I thought that I'd share an effective way to use a firesteel. The usual method involves one hand holding the firesteel and the other holding the striker. Sparks are made by sliding the striker down the length of the steel. Typically these sparks are weak, too far from the tinder, or you hit the tinder and send everything flying!

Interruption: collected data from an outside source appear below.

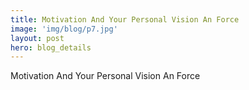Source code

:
 ```yaml
---
title: Motivation And Your Personal Vision An Force
image: 'img/blog/p7.jpg'
layout: post
hero: blog_details
---
```


Motivation And Your Personal Vision An Force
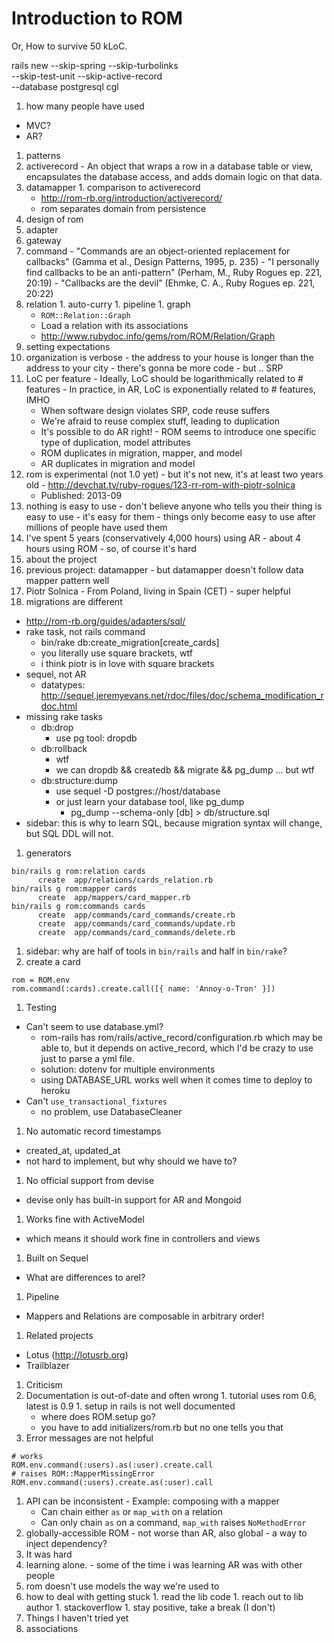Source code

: Introduction to ROM
====

Or, How to survive 50 kLoC.

rails new --skip-spring --skip-turbolinks \
  --skip-test-unit --skip-active-record \
  --database postgresql cgl

1. how many people have used
  - MVC?
  - AR?
1. patterns
  1. activerecord
    - An object that wraps a row in a database table or view, encapsulates the
    database access, and adds domain logic on that data.
  1. datamapper
    1. comparison to activerecord
      - http://rom-rb.org/introduction/activerecord/
      - rom separates domain from persistence
1. design of rom
  1. adapter
  1. gateway
  1. command
    - "Commands are an object-oriented replacement for callbacks"
      (Gamma et al., Design Patterns, 1995, p. 235)
    - "I personally find callbacks to be an anti-pattern"
      (Perham, M., Ruby Rogues ep. 221, 20:19)
    - "Callbacks are the devil"
      (Ehmke, C. A., Ruby Rogues ep. 221, 20:22)
  1. relation
    1. auto-curry
    1. pipeline
    1. graph
      - `ROM::Relation::Graph`
      - Load a relation with its associations
      - http://www.rubydoc.info/gems/rom/ROM/Relation/Graph
1. setting expectations
  1. organization is verbose
    - the address to your house is longer than the address to
      your city
    - there's gonna be more code
    - but .. SRP
  1. LoC per feature
    - Ideally, LoC should be logarithmically related to # features
    - In practice, in AR, LoC is exponentially related to # features, IMHO
      - When software design violates SRP, code reuse suffers
      - We're afraid to reuse complex stuff, leading to duplication
      - It's possible to do AR right!
    - ROM seems to introduce one specific type of duplication, model attributes
      - ROM duplicates in migration, mapper, and model
      - AR duplicates in migration and model
  1. rom is experimental (not 1.0 yet)
    - but it's not new, it's at least two years old
    - http://devchat.tv/ruby-rogues/123-rr-rom-with-piotr-solnica
      - Published: 2013-09
  1. nothing is easy to use
    - don't believe anyone who tells you their thing is easy to use
    - it's easy for them
    - things only become easy to use after millions of people have
      used them
  1. I've spent 5 years (conservatively 4,000 hours) using AR
    - about 4 hours using ROM
    - so, of course it's hard
1. about the project
  1. previous project: datamapper
    - but datamapper doesn't follow data mapper pattern well
  1. Piotr Solnica
    - From Poland, living in Spain (CET)
    - super helpful
1. migrations are different
  - http://rom-rb.org/guides/adapters/sql/
  - rake task, not rails command
    - bin/rake db:create_migration[create_cards]
    - you literally use square brackets, wtf
    - i think piotr is in love with square brackets
  - sequel, not AR
    - datatypes: http://sequel.jeremyevans.net/rdoc/files/doc/schema_modification_rdoc.html
  - missing rake tasks
    - db:drop
      - use pg tool: dropdb
    - db:rollback
      - wtf
      - we can dropdb && createdb && migrate && pg_dump ... but wtf
    - db:structure:dump
      - use sequel -D postgres://host/database
      - or just learn your database tool, like pg_dump
        - pg_dump --schema-only [db] > db/structure.sql
  - sidebar: this is why to learn SQL, because migration syntax
    will change, but SQL DDL will not.
1. generators

```
bin/rails g rom:relation cards
      create  app/relations/cards_relation.rb
bin/rails g rom:mapper cards
      create  app/mappers/card_mapper.rb
bin/rails g rom:commands cards
      create  app/commands/card_commands/create.rb
      create  app/commands/card_commands/update.rb
      create  app/commands/card_commands/delete.rb
```

1. sidebar: why are half of tools in `bin/rails` and half in `bin/rake`?
1. create a card

```
rom = ROM.env
rom.command(:cards).create.call([{ name: 'Annoy-o-Tron' }])
```

1. Testing
  - Can't seem to use database.yml?
    - rom-rails has rom/rails/active_record/configuration.rb
      which may be able to, but it depends on active_record,
      which I'd be crazy to use just to parse a yml file.
    - solution: dotenv for multiple environments
    - using DATABASE_URL works well when it comes time to deploy to heroku
  - Can't `use_transactional_fixtures`
    - no problem, use DatabaseCleaner
1. No automatic record timestamps
  - created_at, updated_at
  - not hard to implement, but why should we have to?
1. No official support from devise
  - devise only has built-in support for AR and Mongoid
1. Works fine with ActiveModel
  - which means it should work fine in controllers and views
1. Built on Sequel
  - What are differences to arel?
1. Pipeline
  - Mappers and Relations are composable in arbitrary order!
1. Related projects
  - Lotus (http://lotusrb.org)
  - Trailblazer

1. Criticism
  1. Documentation is out-of-date and often wrong
    1. tutorial uses rom 0.6, latest is 0.9
    1. setup in rails is not well documented
      - where does ROM.setup go?
      - you have to add initializers/rom.rb but no one tells you that
  1. Error messages are not helpful

  ```
  # works
  ROM.env.command(:users).as(:user).create.call
  # raises ROM::MapperMissingError
  ROM.env.command(:users).create.as(:user).call
  ```

  1. API can be inconsistent
    - Example: composing with a mapper
      - Can chain either `as` or `map_with` on a relation
      - Can only chain `as` on a command, `map_with` raises `NoMethodError`
  1. globally-accessible ROM
    - not worse than AR, also global
    - a way to inject dependency?
1. It was hard
  1. learning alone.
    - some of the time i was learning AR was with other people
  1. rom doesn't use models the way we're used to
  1. how to deal with getting stuck
    1. read the lib code
    1. reach out to lib author
    1. stackoverflow
    1. stay positive, take a break (I don't)
1. Things I haven't tried yet
  1. associations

Another was to do this is to hold the firesteel and striker normally, but use the thumb your hand holding the firesteel is to firmly press the striker at the tip of the steel. It's hard to describe, so I made a little youtube video. This methods produces a few large, hot sparks directly on your tinder, and rarely sends everything flying.

Bob Gross
(--B.G.--) - F

Locale: Silicon Valley
Re: Using a firesteel on 09/10/2010 19:21:06 MDT Print View

An even better method is to hold the striker on the firesteel at a fixed distance from the tinder. Then, instead of moving the striker, you retract the firesteel.

--B.G.--

drowning in spam
(leaftye) - F

Locale: SoCal
Re: Re: Using a firesteel on 09/10/2010 20:40:10 MDT Print View

Bob, I like your suggestion. I can't wait to try it out. After things cool down and the rains wash fire season away of course.

Robert Larue
(RobertL) - F
Try them both... on 09/10/2010 20:50:40 MDT Print View

Watch the video, and try both methods. The pulling back method does work, but it doesn't make the same large, hot sparks as the thumb method. It doesn't really send the spark forward either. It's all personal preference anyways - if you've got a method that works consistently, go for it.

John S.
(jshann) - F
Re: Using a firesteel on 09/10/2010 21:25:13 MDT Print View

Nice video Kane. Thanks for sharing this technique.

Javan Dempsey
(jdempsey)

Locale: The-Stateless-Society
Re: Try them both... on 09/11/2010 14:06:50 MDT Print View

Good technique if you're using a firesteel with an included scraper.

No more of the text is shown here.